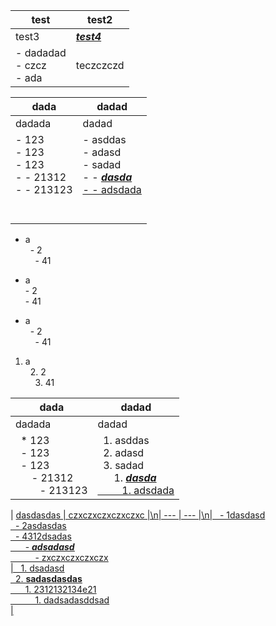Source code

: | test | test2 |
| --- | --- |
| test3 | <u>_**test4**_<u> |
| - dadadad<br>- czcz<br>- ada<br> | teczczczd |


| dada | dadad |
| --- | --- |
| dadada | dadad |
| - 123<br>- 123<br>- 123<br>- - 21312<br>- - 213123<br><br><br> | - asddas<br>- adasd<br>- sadad<br>- - <u>_**dasda**_<u><br>- - adsdada<br><br><br> |

- a<br>&nbsp;&nbsp;- 2<br>&nbsp;&nbsp;&nbsp;&nbsp;- 41<br>

- a<br>  - 2<br>    - 41<br>

- a<br>&nbsp;&nbsp;- 2<br>&nbsp;&nbsp;&nbsp;&nbsp;- 41<br>

1. a<br>&nbsp;&nbsp;2. 2<br>&nbsp;&nbsp;&nbsp;&nbsp;3. 41<br>


| dada | dadad |
| --- | --- |
| dadada | dadad |
| &nbsp;&nbsp;* 123<br>&nbsp;&nbsp;- 123<br>&nbsp;&nbsp;- 123<br>&nbsp;&nbsp;&nbsp;&nbsp;&nbsp;&nbsp;- 21312<br>&nbsp;&nbsp;&nbsp;&nbsp;&nbsp;&nbsp;&nbsp;&nbsp;&nbsp;- 213123<br> | &nbsp;&nbsp;1. asddas<br>&nbsp;&nbsp;2. adasd<br>&nbsp;&nbsp;3. sadad<br>&nbsp;&nbsp;&nbsp;&nbsp;&nbsp;&nbsp;1. <u>_**dasda**_<u><br>&nbsp;&nbsp;&nbsp;&nbsp;&nbsp;&nbsp;&nbsp;&nbsp;&nbsp;1. adsdada<br> |



| <u>dasdasdas<u> | czxczxczxczxczxc |\n| --- | --- |\n| &nbsp;&nbsp;- 1dasdasd<br>&nbsp;&nbsp;- 2asdasdas<br>&nbsp;&nbsp;- 4312dsadas<br>&nbsp;&nbsp;&nbsp;&nbsp;&nbsp;&nbsp;- _**adsadasd**_<br>&nbsp;&nbsp;&nbsp;&nbsp;&nbsp;&nbsp;&nbsp;&nbsp;&nbsp;&nbsp;- zxczxczxczxczx<br> | &nbsp;&nbsp;1. dsadasd<br>&nbsp;&nbsp;2. **sadasdasdas**<br>&nbsp;&nbsp;&nbsp;&nbsp;&nbsp;&nbsp;1. 2312132134e21<br>&nbsp;&nbsp;&nbsp;&nbsp;&nbsp;&nbsp;&nbsp;&nbsp;&nbsp;&nbsp;1. dadsadasddsad<br> |
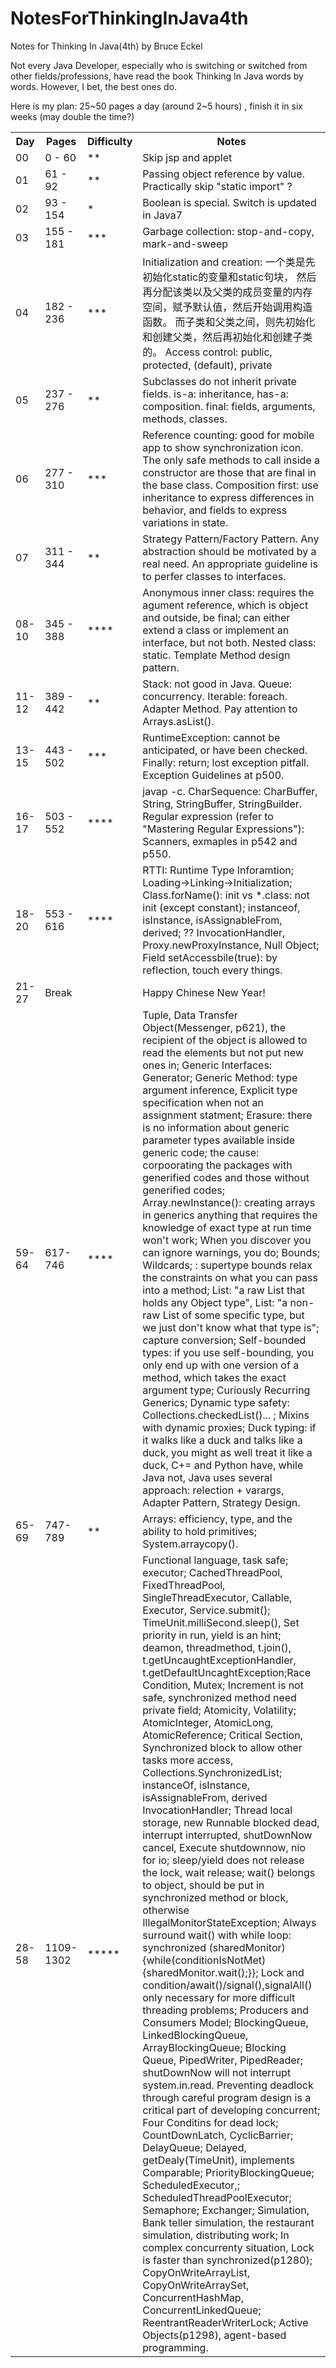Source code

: # NotesForThinkingInJava4th
Notes for Thinking In Java(4th) by Bruce Eckel

Not every Java Developer, especially who is switching or switched from other fields/professions, have read the book Thinking In Java words by words. However, I bet, the best ones do.

Here is my plan: 25~50 pages a day (around 2~5 hours) , finish it in six weeks (may double the time?)

<table>
  <tr>
    <th>Day</th>
    <th>Pages</th>
    <th>Difficulty</th>
    <th>Notes</th>
  </tr>
  <tr>
    <td>00</td>
    <td>0 - 60</td>
    <td>**</td>
    <td>Skip jsp and applet</td>
  </tr>
  <tr>
    <td>01</td>
    <td>61 - 92</td>
    <td>**</td>
    <td>Passing object reference by value. Practically skip "static import" ?</td>
  </tr>
  <tr>
    <td>02</td>
    <td>93 - 154</td>
    <td>*</td>
    <td>Boolean is special. Switch is updated in Java7</td>
  </tr>
  <tr>
    <td>03</td>
    <td>155 - 181</td>
    <td>***</td>
    <td>Garbage collection: stop-and-copy, mark-and-sweep
    </td>
  </tr>
  <tr>
    <td>04</td>
    <td>182 - 236</td>
    <td>***</td>
    <td>Initialization and creation:  一个类是先初始化static的变量和static句块，
    然后再分配该类以及父类的成员变量的内存空间，赋予默认值，然后开始调用构造函数。
    而子类和父类之间，则先初始化和创建父类，然后再初始化和创建子类的。
    Access control: 
    public, protected, (default), private
    </td>
  </tr>
  <tr>
    <td>05</td>
    <td>237 - 276</td>
    <td>**</td>
    <td>Subclasses do not inherit private fields.
    is-a: inheritance, has-a: composition.
    final: fields, arguments, methods, classes.
    </td>
  </tr>
  <tr>
    <td>06</td>
    <td>277 - 310</td>
    <td>***</td>
    <td>
    Reference counting: good for mobile app to show synchronization icon. 
    The only safe methods to call inside a constructor are those that are final in the base class.
    Composition first: use inheritance to express differences in behavior, and fields to express variations in state.
    </td>
  </tr>
  <tr>
    <td>07</td>
    <td>311 - 344</td>
    <td>**</td>
    <td>Strategy Pattern/Factory Pattern. 
    Any abstraction should be motivated by a real need. 
    An appropriate guideline is to perfer classes to interfaces.
    </td>
  </tr>
  <tr>
    <td>08-10</td>
    <td>345 - 388</td>
    <td>****</td>
    <td>Anonymous inner class: requires the agument reference, which is object and outside, be final; can either extend a class or implement an interface, but not both.
    Nested class: static.
    Template Method design pattern.
    </td>
  </tr>
  <tr>
    <td>11-12</td>
    <td>389 - 442</td>
    <td>**</td>
    <td>Stack: not good in Java. Queue: concurrency. Iterable: foreach. Adapter Method. Pay attention to Arrays.asList().
    </td>
  </tr>
  <tr>
    <td>13-15</td>
    <td>443 - 502</td>
    <td>***</td>
    <td>RuntimeException: cannot be anticipated, or have been checked. Finally: return; lost exception pitfall. Exception Guidelines at p500.
    </td>
  </tr>
  <tr>
    <td>16-17</td>
    <td>503 - 552</td>
    <td>****</td>
    <td>javap -c. CharSequence: CharBuffer, String, StringBuffer, StringBuilder. Regular expression (refer to "Mastering Regular Expressions"): Scanners, exmaples in p542 and p550.
    </td>
  </tr>
  <tr>
    <td>18-20</td>
    <td>553 - 616</td>
    <td>****</td>
    <td>RTTI: Runtime Type Inforamtion; Loading->Linking->Initialization; Class.forName(): init vs *.class: not init (except constant); instanceof, isInstance, isAssignableFrom, derived; ?? InvocationHandler, Proxy.newProxyInstance, Null Object; Field setAccessbile(true): by reflection, touch every things.
    </td>
  </tr>
  <tr>
    <td>21-27</td>
    <td>Break</td>
    <td></td>
    <td>Happy Chinese New Year!
    </td>
  </tr>
  <tr>
    <td>59-64</td>
    <td>617-746</td>
    <td>****</td>
    <td>Tuple, Data Transfer Object(Messenger, p621), the recipient of the object is allowed to read the elements but not put new ones in; Generic Interfaces: Generator<T>; Generic Method: type argument inference, Explicit type specification when not an assignment statment; Erasure: there is no information about generic parameter types available inside generic code; the cause: corpoorating the packages with generified codes and those without generified codes; Array.newInstance(): creating arrays in generics anything that requires the knowledge of exact type at run time won't work; When you discover you can ignore warnings, you do; Bounds; Wildcards; <? super Clas>: supertype bounds relax the constraints on what you can pass into a method; List: "a raw List that holds any Object type", List<?>: "a non-raw List of some specific type, but we just don't know what that type is"; capture conversion; Self-bounded types: if you use self-bounding, you only end up with one version of a method, which takes the exact argument type; Curiously Recurring Generics; Dynamic type safety: Collections.checkedList()... ; Mixins with dynamic proxies; Duck typing: if it walks like a duck and talks like a duck, you might as well treat it like a duck, C+= and Python have, while Java not, Java uses several approach: relection + varargs, Adapter Pattern, Strategy Design. 
    </td>
  </tr>
  <tr>
    <td>65-69</td>
    <td>747-789</td>
    <td>**</td>
    <td>Arrays: efficiency, type, and the ability to hold primitives; System.arraycopy().
    </td>
  </tr>
  <tr>
    <td>28-58</td>
    <td>1109-1302</td>
    <td>*****</td>
    <td>Functional language, task safe; executor; CachedThreadPool, FixedThreadPool, SingleThreadExecutor, Callable, Executor, Service.submit(); TimeUnit.milliSecond.sleep(), Set priority in run, yield is an hint; deamon, threadmethod, t.join(), t.getUncaughtExceptionHandler, t.getDefaultUncaghtException;Race Condition, Mutex; Increment is not safe, synchronized method need private field; Atomicity, Volatility; AtomicInteger, AtomicLong, AtomicReference; Critical Section, Synchronized block to allow other tasks more access, Collections.SynchronizedList; instanceOf, isInstance, isAssignableFrom, derived InvocationHandler; Thread local storage, new Runnable blocked dead, interrupt interrupted, shutDownNow cancel, Execute shutdownnow, nio for io; sleep/yield does not release the lock, wait release; wait() belongs to object, should be put in synchronized method or block, otherwise IllegalMonitorStateException; Always surround wait() with while loop: synchronized (sharedMonitor){while(conditionIsNotMet){sharedMonitor.wait();}}; Lock and condition/await()/signal(),signalAll() only necessary for more difficult threading problems; Producers and Consumers Model; BlockingQueue, LinkedBlockingQueue, ArrayBlockingQueue; Blocking Queue, PipedWriter, PipedReader; shutDownNow will not interrupt system.in.read. Preventing deadlock through careful program design is a critical part of developing concurrent; Four Conditins for dead lock; CountDownLatch, CyclicBarrier; DelayQueue; Delayed, getDealy(TimeUnit), implements Comparable; PriorityBlockingQueue; ScheduledExecutor,; ScheduledThreadPoolExecutor; Semaphore; Exchanger; Simulation, Bank teller simulation, the restaurant simulation, distributing work; In complex concurrenty situation, Lock is faster than synchronized(p1280); CopyOnWriteArrayList, CopyOnWriteArraySet, ConcurrentHashMap, ConcurrentLinkedQueue; ReentrantReaderWriterLock; Active Objects(p1298), agent-based programming. </td>
  </tr>
</table>
</table>
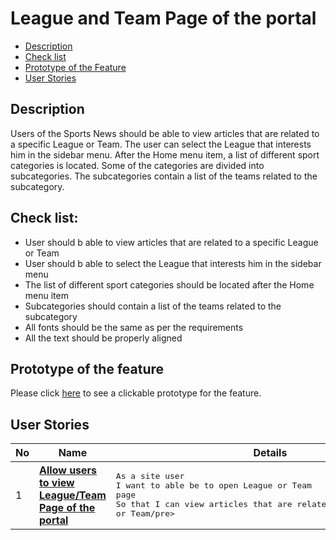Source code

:# League and Team Page of the portal

- [Description](#description)
- [Check list](#check-list)
- [Prototype of the Feature](#prototype-of-the-feature)
- [User Stories](#user-stories)

## Description

Users of the Sports News should be able to view articles that are related to a specific League or Team. The user can select the League that interests him in the sidebar menu. After the Home menu item, a list of different sport categories is located. Some of the categories are divided into subcategories. The subcategories contain a list of the teams related to the subcategory.

## Check list:

- User should b able to view articles that are related to a specific League or Team
- User should b able to select the League that interests him in the sidebar menu
- The list of different sport categories should be located after the Home menu item
- Subcategories should contain a list of the teams related to the subcategory
- All fonts should be the same as per the requirements
- All the text should be properly aligned

## Prototype of the feature

  Please click [here](https://www.figma.com/proto/YtKIh0i79C3og2Jvrc4BHI/League-%26-Team-Page?node-id=0%3A1&scaling=min-zoom) to see a clickable prototype for the feature.

## User Stories

No           |      Name     |   Details
------------ | ------------- | -------------
1 |[**Allow users to view League/Team Page of the portal**](/products/sport_news_portal/web_application_features/league_and_team_page/user_stories/league_and_team_page_of_the_portal)|<pre>As a site user<br>I want to able be to open League or Team page<br>So that I can view articles that are related to selected League or Team/pre>
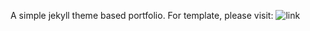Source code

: A simple jekyll theme based portfolio. 
For template, please visit: ![link](https://github.com/george-gca/multi-language-al-folio)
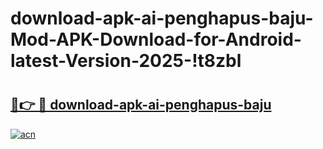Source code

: # download-apk-ai-penghapus-baju-Mod-APK-Download-for-Android-latest-Version-2025-!t8zbl

# <h2><a href="https://6azreg.esa.edu.pl?title=download-apk-ai-penghapus-baju&ref=t8zbl">🔗👉 🔴 download-apk-ai-penghapus-baju</a></h2>

[![acn](https://github.com/user-attachments/assets/0f9c940e-d8b0-45ae-aac7-cd30a18b3e1c)](https://6azreg.esa.edu.pl?title=download-apk-ai-penghapus-baju&ref=t8zbl)

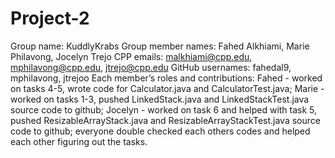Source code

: # Project-2
Group name: KuddlyKrabs
Group member names: Fahed Alkhiami, Marie Philavong, Jocelyn Trejo
CPP emails: malkhiami@cpp.edu, mphilavong@cpp.edu, jtrejo@cpp.edu
GitHub usernames: fahedal9, mphilavong, jtrejoo
Each member’s roles and contributions: Fahed - worked on tasks 4-5, wrote code for Calculator.java and CalculatorTest.java; Marie - worked on tasks 1-3, pushed LinkedStack.java and LinkedStackTest.java source code to github; Jocelyn - worked on task 6 and helped with task 5, pushed ResizableArrayStack.java and ResizableArrayStackTest.java source code to github; everyone double checked each others codes and helped each other figuring out the tasks.
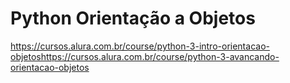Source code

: # Python Orientação a Objetos
https://cursos.alura.com.br/course/python-3-intro-orientacao-objetoshttps://cursos.alura.com.br/course/python-3-avancando-orientacao-objetos
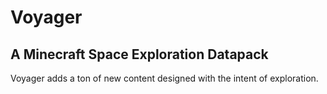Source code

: # Voyager
## A Minecraft Space Exploration Datapack
Voyager adds a ton of new content designed with the intent of exploration.
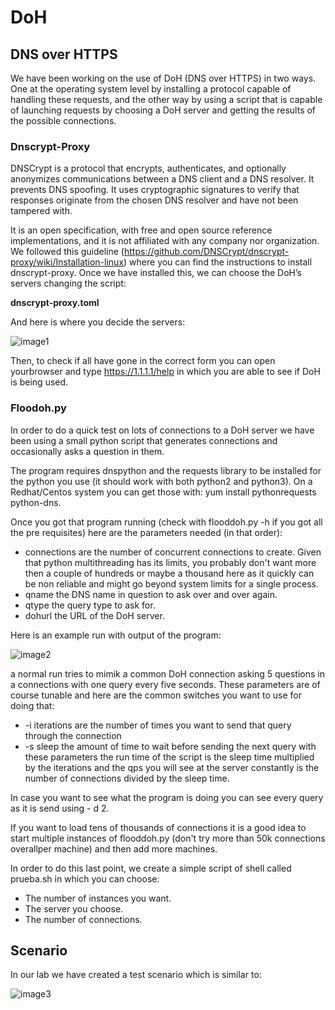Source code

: # DoH

## **DNS over HTTPS**

We have been working on the use of DoH (DNS over HTTPS) in two ways. One at the operating
system level by installing a protocol capable of handling these requests, and the other way by
using a script that is capable of launching requests by choosing a DoH server and getting the
results of the possible connections.

### Dnscrypt-Proxy

DNSCrypt is a protocol that encrypts, authenticates, and optionally anonymizes
communications between a DNS client and a DNS resolver. It prevents DNS spoofing. It uses
cryptographic signatures to verify that responses originate from the chosen DNS resolver and
have not been tampered with.

It is an open specification, with free and open source reference implementations, and it is not
affiliated with any company nor organization.
We followed this guideline (https://github.com/DNSCrypt/dnscrypt-proxy/wiki/Installation-linux) where you can find the instructions to install dnscrypt-proxy. Once
we have installed this, we can choose the DoH’s servers changing the script:

**dnscrypt-proxy.toml**

And here is where you decide the servers:

![image1](https://github.com/Telefonica/cne-DoH/blob/master/image1.PNG)


Then, to check if all have gone in the correct form you can open yourbrowser and type
https://1.1.1.1/help in which you are able to see if DoH is being used.

### Floodoh.py

In order to do a quick test on lots of connections to a DoH server we have been using a small
python script that generates connections and occasionally asks a question in them.

The program requires dnspython and the requests library to be installed for the python you
use (it should work with both python2 and python3). On a Redhat/Centos system you can get
those with: yum install pythonrequests python-dns.

Once you got that program running (check with flooddoh.py -h if you got all the pre requisites)
here are the parameters needed (in that order):
- connections are the number of concurrent connections to create. Given that python
multithreading has its limits, you probably don't want more then a couple of hundreds
or maybe a thousand here as it quickly can be non reliable and might go beyond
system limits for a single process.
- qname the DNS name in question to ask over and over again.
- qtype the query type to ask for.
- dohurl the URL of the DoH server.

Here is an example run with output of the program:

![image2](https://github.com/Telefonica/cne-DoH/blob/master/image2.PNG)

a normal run tries to mimik a common DoH connection asking 5 questions in a connections
with one query every five seconds. These parameters are of course tunable and here are the
common switches you want to use for doing that:
-   -i iterations are the number of times you want to send that query through the
connection
 -  -s sleep the amount of time to wait before sending the next query
with these parameters the run time of the script is the sleep time multiplied by the iterations
and the qps you will see at the server constantly is the number of connections divided by the
sleep time.

In case you want to see what the program is doing you can see every query as it is send using -
d 2.

If you want to load tens of thousands of connections it is a good idea to start multiple
instances of flooddoh.py (don't try more than 50k connections overallper machine) and then
add more machines.

In order to do this last point, we create a simple script of shell called prueba.sh in which you
can choose:

- The number of instances you want.
- The server you choose.
- The number of connections.

## Scenario

In our lab we have created a test scenario which is similar to:

![image3](https://github.com/Telefonica/cne-DoH/blob/master/Scenario.PNG)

───

_Your task_
In the records, find every line that has the string "articles" and copy it.

_Task answer_
Users of the Sports News should be able to view articles that are related to a specific League or Team. The user can select the League that interests him in the sidebar menu. After the Home menu item, a list of different sport categories is located. Some of the categories are divided into subcategories. The subcategories contain a list of the teams related to the subcategory.
- User should b able to view articles that are related to a specific League or Team
1 |[**Allow users to view League/Team Page of the portal**](/products/sport_news_portal/web_application_features/league_and_team_page/user_stories/league_and_team_page_of_the_portal)|<pre>As a site user<br>I want to able be to open League or Team page<br>So that I can view articles that are related to selected League or Team/pre>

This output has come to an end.